Neat, what tubs did you use for these? Can you share the links if possible?


----------



## Danlacey1988 (12 May 2022)

I got them form a local garden centre which also has my lfs in 18 pound for 2 if I can find there website I'll send it


----------



## Danlacey1988 (11 Sep 2022)

Also be and q are good only just saw this message I got one other tub from there too 
This is how they turned out


----------



## Danlacey1988 (11 Sep 2022)

I also end up putting in a solor air pump I bought on ebay to power the sponge filters 
And planted some valisnaria in one tub


----------



## AlecF (11 Sep 2022)

I'm about to try with a lined half whisky barrel, for medaka.


----------



## Danlacey1988 (11 Sep 2022)

There's medaka Rice Fish in all those tubs the big one and the back right have adults in and the baby's I scoop out and put in the front right tub most don't get eaten in the main tubs but I just want to be 100% sure they have the best chance


----------



## Danlacey1988 (11 Sep 2022)

Here is a photo I got of one


----------



## AlecF (11 Sep 2022)

Is the netting due to cats and birds?

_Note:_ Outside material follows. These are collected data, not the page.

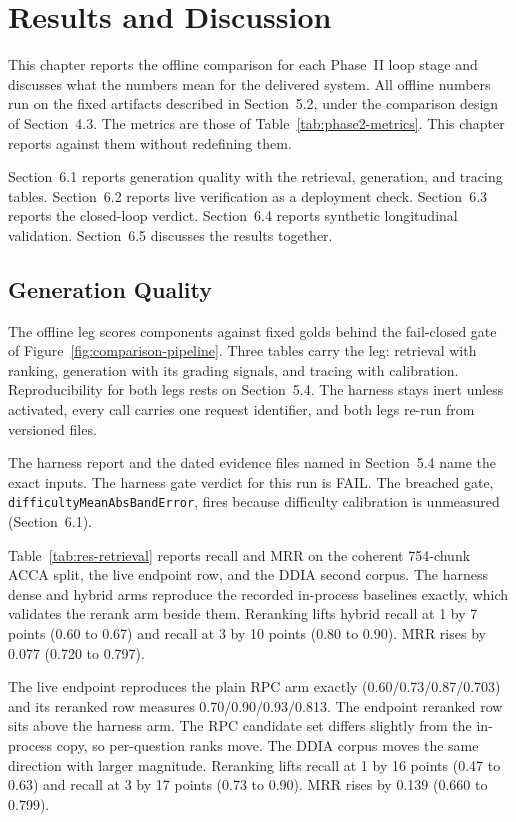 \chapter{Results and Discussion}
This chapter reports the offline comparison for each Phase~II loop stage and discusses what the numbers mean for the delivered system. All offline numbers run on the fixed artifacts described in Section~5.2, under the comparison design of Section~4.3. The metrics are those of Table~\ref{tab:phase2-metrics}. This chapter reports against them without redefining them.

Section~6.1 reports generation quality with the retrieval, generation, and tracing tables. Section~6.2 reports live verification as a deployment check. Section~6.3 reports the closed-loop verdict. Section~6.4 reports synthetic longitudinal validation. Section~6.5 discusses the results together.

\section{Generation Quality}
The offline leg scores components against fixed golds behind the fail-closed gate of Figure~\ref{fig:comparison-pipeline}. Three tables carry the leg: retrieval with ranking, generation with its grading signals, and tracing with calibration. Reproducibility for both legs rests on Section~5.4. The harness stays inert unless activated, every call carries one request identifier, and both legs re-run from versioned files.

The harness report and the dated evidence files named in Section~5.4 name the exact inputs. The harness gate verdict for this run is FAIL. The breached gate, \texttt{difficultyMeanAbsBandError}, fires because difficulty calibration is unmeasured (Section~6.1).

Table~\ref{tab:res-retrieval} reports recall and MRR on the coherent 754-chunk ACCA split, the live endpoint row, and the DDIA second corpus. The harness dense and hybrid arms reproduce the recorded in-process baselines exactly, which validates the rerank arm beside them. Reranking lifts hybrid recall at 1 by 7 points (0.60 to 0.67) and recall at 3 by 10 points (0.80 to 0.90). MRR rises by 0.077 (0.720 to 0.797).

The live endpoint reproduces the plain RPC arm exactly (0.60/0.73/0.87/0.703) and its reranked row measures 0.70/0.90/0.93/0.813. The endpoint reranked row sits above the harness arm. The RPC candidate set differs slightly from the in-process copy, so per-question ranks move. The DDIA corpus moves the same direction with larger magnitude. Reranking lifts recall at 1 by 16 points (0.47 to 0.63) and recall at 3 by 17 points (0.73 to 0.90). MRR rises by 0.139 (0.660 to 0.799).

I wasn't sure if I needed to add that.


----------



## Danlacey1988 (11 Sep 2022)

AlecF said:


> Is the netting due to cats and birds? I wasn't sure if I needed to add that.


Yeah I use it to keep cats and birds away because I found a cat one day drinking the water out of the tub don't get me wrong they weren't bothering the fish but I rather be safe than sorry


----------